Recent opinions “have caught many by surprise and are counter-intuitive,” says Richard Rabin, head of the New York labor and employment group at law firm Akin Gump. “You have NLRB decisions throwing out policies that require employees to treat each other with courtesy and respect, because some protected activity may not always be viewed as respectful. Broad confidentiality provisions could be read as preventing employees from discussing the terms and conditions of employment.” Non-disparagement provisions, bans on speaking with the media, and restrictions on the use of an employer trademark or logo are all policies that may no longer pass muster.
Section 7 of the National Labor Relations Act establishes that both union and non-union employees have the right to engage in “concerted activities for the purpose of collective bargaining or other mutual aid” without fear of company interference.
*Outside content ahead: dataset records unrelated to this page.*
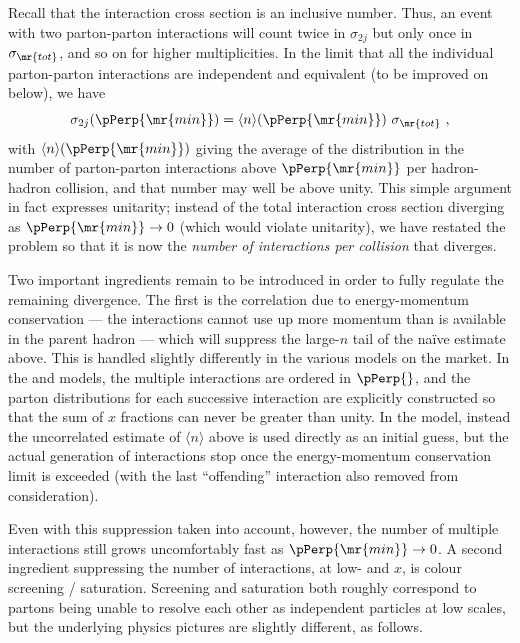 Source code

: Recall that the interaction cross section is an inclusive
number. Thus, an event with two parton-parton interactions will count
twice in $\sigma_{2j}$ but only once in $\sigma_{\mr{tot}}$,
and so on for higher multiplicities. In the limit that all the
individual parton-parton interactions are independent and equivalent
(to be improved on below), we have
\begin{equation}
\sigma_{2j}(\pPerp{\mr{min}}) = \langle n \rangle(\pPerp{\mr{min}})
\ \sigma_{\mr{tot}} ~,
\end{equation}
with $ \langle n \rangle(\pPerp{\mr{min}})$ giving the
average of the distribution in the number of parton-parton interactions
above $\pPerp{\mr{min}}$ per hadron-hadron collision,
and that number may well be above unity.
This simple argument in fact expresses unitarity;
instead of the total interaction cross section diverging as $\pPerp{\mr{min}}\to 0$ (which would violate
unitarity), we have restated the problem so
that it is now the \emph{number of interactions per collision} that
diverges.

Two important ingredients remain to be introduced in order to fully
regulate the remaining divergence. The first is the correlation due to
energy-momentum conservation --- the interactions cannot use up more
momentum than is available in the parent hadron ---
which will suppress the large-$n$ tail of the na\"ive estimate above.
This is handled slightly differently in the various models on the market.
In the \pythia and \Sherpa models, the
multiple interactions are ordered in $\pPerp{}$, and the parton
distributions for each successive
interaction are explicitly constructed so
that the sum of $x$ fractions can never be greater than unity. In
the \herwigpp model, instead the uncorrelated estimate of
$\langle n \rangle$ above is used directly as an initial guess, but the actual
generation of interactions stop once the energy-momentum conservation
limit is exceeded (with the last ``offending'' interaction also
removed from consideration).

Even with this suppression taken into account, however, the number of
multiple interactions still grows uncomfortably fast as $\pPerp{\mr{min}}\to
0$. A second ingredient suppressing the number of interactions,
at low-\pPerp{} and $x$, is colour screening /
saturation. Screening and saturation both roughly correspond to
partons being unable to resolve each other as independent particles
at low scales, but the underlying physics pictures are slightly
different, as follows.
A workplace requirement that employees secure permission from their employer prior to engaging in those activities is unlawful.
Fair enough, most in management would concede. But the ubiquity of social media sites such as Facebook and Twitter has turned the employee break room into a global forum, often open to public view. Companies looking to protect their brand with restrictive social media policies are discovering that what they draft for those forums can be interpreted as restricting worker communications.
“What the NLRB decisions really point to is that they don’t want employers promulgating vague and broad policies that purport to cover a wide range of activities where an employee might think they shouldn’t discus employment matters with another employee.”
Alexander Nestor, Partner, Allen Matkins
Among the NLRB’s decisions last year regarding social media:
A decision on Triple Play Sports Bar and Grille, a non-union eatery in Connecticut, struck down a policy barring online discussions of confidential and proprietary information and “inappropriate discussions about the company, management, and co-workers.” The matter came to the NLRB’s attention after an employee was fired because he and several coworkers took to Facebook to lament payroll practices and took the opportunity to malign the owner using profanity. Even with bad language involved, the business had no right to fire the worker, the NLRB said, adding that employees who like a Facebook post should also view that thumbs-up icon as protected speech.
A December ruling involving Purple Communications, a provider of sign language interpreter services, overturned the NLRB’s own 2007 policy prohibiting the use of company e-mail for personal use. Unless a company has an acceptable reason to ban all personal use of company e-mail, a 3-2 decision of the board said, employees can use those addresses and servers for those discussions. Companies are still allowed to restrict those communications to non-working hours.
A memo from the NLRB’s Division of Advice said that provisions in Georgia-based U.S. Security Associate’s employee handbook and social media policy violated employee rights by requiring that anyone identifying himself as an employee in online forums include a prominent disclaimer that opinions are his own and not those of the company. The same memorandum, which could be the basis for future rulings, suggested that company policies against the sharing of “sensitive, proprietary, confidential, or financial information” or material that might be “embarrassing” to another person may also be impermissible.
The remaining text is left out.